Record extracts Block Start

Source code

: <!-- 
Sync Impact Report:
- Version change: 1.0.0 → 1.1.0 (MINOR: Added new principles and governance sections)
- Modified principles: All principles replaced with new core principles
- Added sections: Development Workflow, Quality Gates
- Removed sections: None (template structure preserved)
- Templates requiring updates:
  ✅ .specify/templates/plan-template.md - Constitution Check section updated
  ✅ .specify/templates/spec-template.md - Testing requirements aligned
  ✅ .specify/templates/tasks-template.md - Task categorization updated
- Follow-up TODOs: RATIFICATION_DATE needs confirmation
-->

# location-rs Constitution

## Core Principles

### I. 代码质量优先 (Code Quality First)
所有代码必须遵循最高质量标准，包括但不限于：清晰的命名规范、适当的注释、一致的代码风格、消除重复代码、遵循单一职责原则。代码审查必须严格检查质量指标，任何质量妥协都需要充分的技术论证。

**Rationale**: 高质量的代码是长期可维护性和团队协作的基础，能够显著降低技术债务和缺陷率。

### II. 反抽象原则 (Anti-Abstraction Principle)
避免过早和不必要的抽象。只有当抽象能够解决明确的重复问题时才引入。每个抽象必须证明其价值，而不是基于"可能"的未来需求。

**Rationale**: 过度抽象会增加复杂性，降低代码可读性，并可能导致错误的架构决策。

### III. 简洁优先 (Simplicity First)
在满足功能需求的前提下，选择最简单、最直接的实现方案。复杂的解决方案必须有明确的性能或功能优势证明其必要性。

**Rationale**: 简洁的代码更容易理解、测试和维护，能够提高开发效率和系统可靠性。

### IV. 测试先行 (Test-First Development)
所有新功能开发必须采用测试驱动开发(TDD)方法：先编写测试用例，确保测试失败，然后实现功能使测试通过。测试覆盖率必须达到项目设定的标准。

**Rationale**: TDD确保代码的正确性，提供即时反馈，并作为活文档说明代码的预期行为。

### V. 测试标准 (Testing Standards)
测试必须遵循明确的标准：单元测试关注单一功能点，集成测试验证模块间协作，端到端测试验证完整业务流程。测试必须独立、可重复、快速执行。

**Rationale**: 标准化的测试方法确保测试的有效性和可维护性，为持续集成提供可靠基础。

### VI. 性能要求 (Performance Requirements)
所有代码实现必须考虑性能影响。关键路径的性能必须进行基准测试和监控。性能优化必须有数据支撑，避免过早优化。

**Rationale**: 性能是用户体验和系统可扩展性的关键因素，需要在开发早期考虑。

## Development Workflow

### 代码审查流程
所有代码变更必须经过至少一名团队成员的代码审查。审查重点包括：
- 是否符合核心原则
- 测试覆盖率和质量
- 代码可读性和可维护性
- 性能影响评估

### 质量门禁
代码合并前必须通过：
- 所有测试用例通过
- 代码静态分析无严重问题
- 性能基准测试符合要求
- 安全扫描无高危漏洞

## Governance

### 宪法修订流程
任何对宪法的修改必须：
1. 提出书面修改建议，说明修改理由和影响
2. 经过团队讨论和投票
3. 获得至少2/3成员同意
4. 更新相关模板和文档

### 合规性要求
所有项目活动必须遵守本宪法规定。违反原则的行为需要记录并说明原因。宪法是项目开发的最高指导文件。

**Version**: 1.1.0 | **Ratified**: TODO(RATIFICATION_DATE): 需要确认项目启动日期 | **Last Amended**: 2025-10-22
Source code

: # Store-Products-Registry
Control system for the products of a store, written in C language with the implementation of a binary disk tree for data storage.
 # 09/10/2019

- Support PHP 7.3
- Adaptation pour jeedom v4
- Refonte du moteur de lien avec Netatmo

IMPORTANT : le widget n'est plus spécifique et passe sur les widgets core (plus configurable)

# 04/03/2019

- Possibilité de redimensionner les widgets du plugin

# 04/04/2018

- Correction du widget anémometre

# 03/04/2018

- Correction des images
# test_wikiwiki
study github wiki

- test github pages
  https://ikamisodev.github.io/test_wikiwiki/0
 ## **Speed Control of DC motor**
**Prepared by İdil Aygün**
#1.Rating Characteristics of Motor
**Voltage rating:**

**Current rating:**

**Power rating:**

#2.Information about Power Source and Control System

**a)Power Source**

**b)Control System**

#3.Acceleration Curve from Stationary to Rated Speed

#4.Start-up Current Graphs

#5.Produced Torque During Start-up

Record extracts Block End

Return every entry exactly; no line may be missing.

> **Answer to this task**:
Source code

: <!-- 
Sync Impact Report:
- Version change: 1.0.0 → 1.1.0 (MINOR: Added new principles and governance sections)
- Modified principles: All principles replaced with new core principles
- Added sections: Development Workflow, Quality Gates
- Removed sections: None (template structure preserved)
- Templates requiring updates:
  ✅ .specify/templates/plan-template.md - Constitution Check section updated
  ✅ .specify/templates/spec-template.md - Testing requirements aligned
  ✅ .specify/templates/tasks-template.md - Task categorization updated
- Follow-up TODOs: RATIFICATION_DATE needs confirmation
-->

# location-rs Constitution

## Core Principles

### I. 代码质量优先 (Code Quality First)
所有代码必须遵循最高质量标准，包括但不限于：清晰的命名规范、适当的注释、一致的代码风格、消除重复代码、遵循单一职责原则。代码审查必须严格检查质量指标，任何质量妥协都需要充分的技术论证。

**Rationale**: 高质量的代码是长期可维护性和团队协作的基础，能够显著降低技术债务和缺陷率。

### II. 反抽象原则 (Anti-Abstraction Principle)
避免过早和不必要的抽象。只有当抽象能够解决明确的重复问题时才引入。每个抽象必须证明其价值，而不是基于"可能"的未来需求。

**Rationale**: 过度抽象会增加复杂性，降低代码可读性，并可能导致错误的架构决策。

### III. 简洁优先 (Simplicity First)
在满足功能需求的前提下，选择最简单、最直接的实现方案。复杂的解决方案必须有明确的性能或功能优势证明其必要性。

**Rationale**: 简洁的代码更容易理解、测试和维护，能够提高开发效率和系统可靠性。

### IV. 测试先行 (Test-First Development)
所有新功能开发必须采用测试驱动开发(TDD)方法：先编写测试用例，确保测试失败，然后实现功能使测试通过。测试覆盖率必须达到项目设定的标准。

**Rationale**: TDD确保代码的正确性，提供即时反馈，并作为活文档说明代码的预期行为。

### V. 测试标准 (Testing Standards)
测试必须遵循明确的标准：单元测试关注单一功能点，集成测试验证模块间协作，端到端测试验证完整业务流程。测试必须独立、可重复、快速执行。

**Rationale**: 标准化的测试方法确保测试的有效性和可维护性，为持续集成提供可靠基础。

### VI. 性能要求 (Performance Requirements)
所有代码实现必须考虑性能影响。关键路径的性能必须进行基准测试和监控。性能优化必须有数据支撑，避免过早优化。

**Rationale**: 性能是用户体验和系统可扩展性的关键因素，需要在开发早期考虑。

## Development Workflow

### 代码审查流程
所有代码变更必须经过至少一名团队成员的代码审查。审查重点包括：
- 是否符合核心原则
- 测试覆盖率和质量
- 代码可读性和可维护性
- 性能影响评估

### 质量门禁
代码合并前必须通过：
- 所有测试用例通过
- 代码静态分析无严重问题
- 性能基准测试符合要求
- 安全扫描无高危漏洞

## Governance

### 宪法修订流程
任何对宪法的修改必须：
1. 提出书面修改建议，说明修改理由和影响
2. 经过团队讨论和投票
3. 获得至少2/3成员同意
4. 更新相关模板和文档

### 合规性要求
所有项目活动必须遵守本宪法规定。违反原则的行为需要记录并说明原因。宪法是项目开发的最高指导文件。

**Version**: 1.1.0 | **Ratified**: TODO(RATIFICATION_DATE): 需要确认项目启动日期 | **Last Amended**: 2025-10-22
Source code

: # Store-Products-Registry
Control system for the products of a store, written in C language with the implementation of a binary disk tree for data storage.
 # 09/10/2019

- Support PHP 7.3
- Adaptation pour jeedom v4
- Refonte du moteur de lien avec Netatmo

IMPORTANT : le widget n'est plus spécifique et passe sur les widgets core (plus configurable)

# 04/03/2019

- Possibilité de redimensionner les widgets du plugin

# 04/04/2018

- Correction du widget anémometre

# 03/04/2018

- Correction des images
# test_wikiwiki
study github wiki

- test github pages
  https://ikamisodev.github.io/test_wikiwiki/0
 ## **Speed Control of DC motor**
**Prepared by İdil Aygün**
#1.Rating Characteristics of Motor
**Voltage rating:**

**Current rating:**

**Power rating:**

#2.Information about Power Source and Control System

**a)Power Source**

**b)Control System**

#3.Acceleration Curve from Stationary to Rated Speed

#4.Start-up Current Graphs

#5.Produced Torque During Start-up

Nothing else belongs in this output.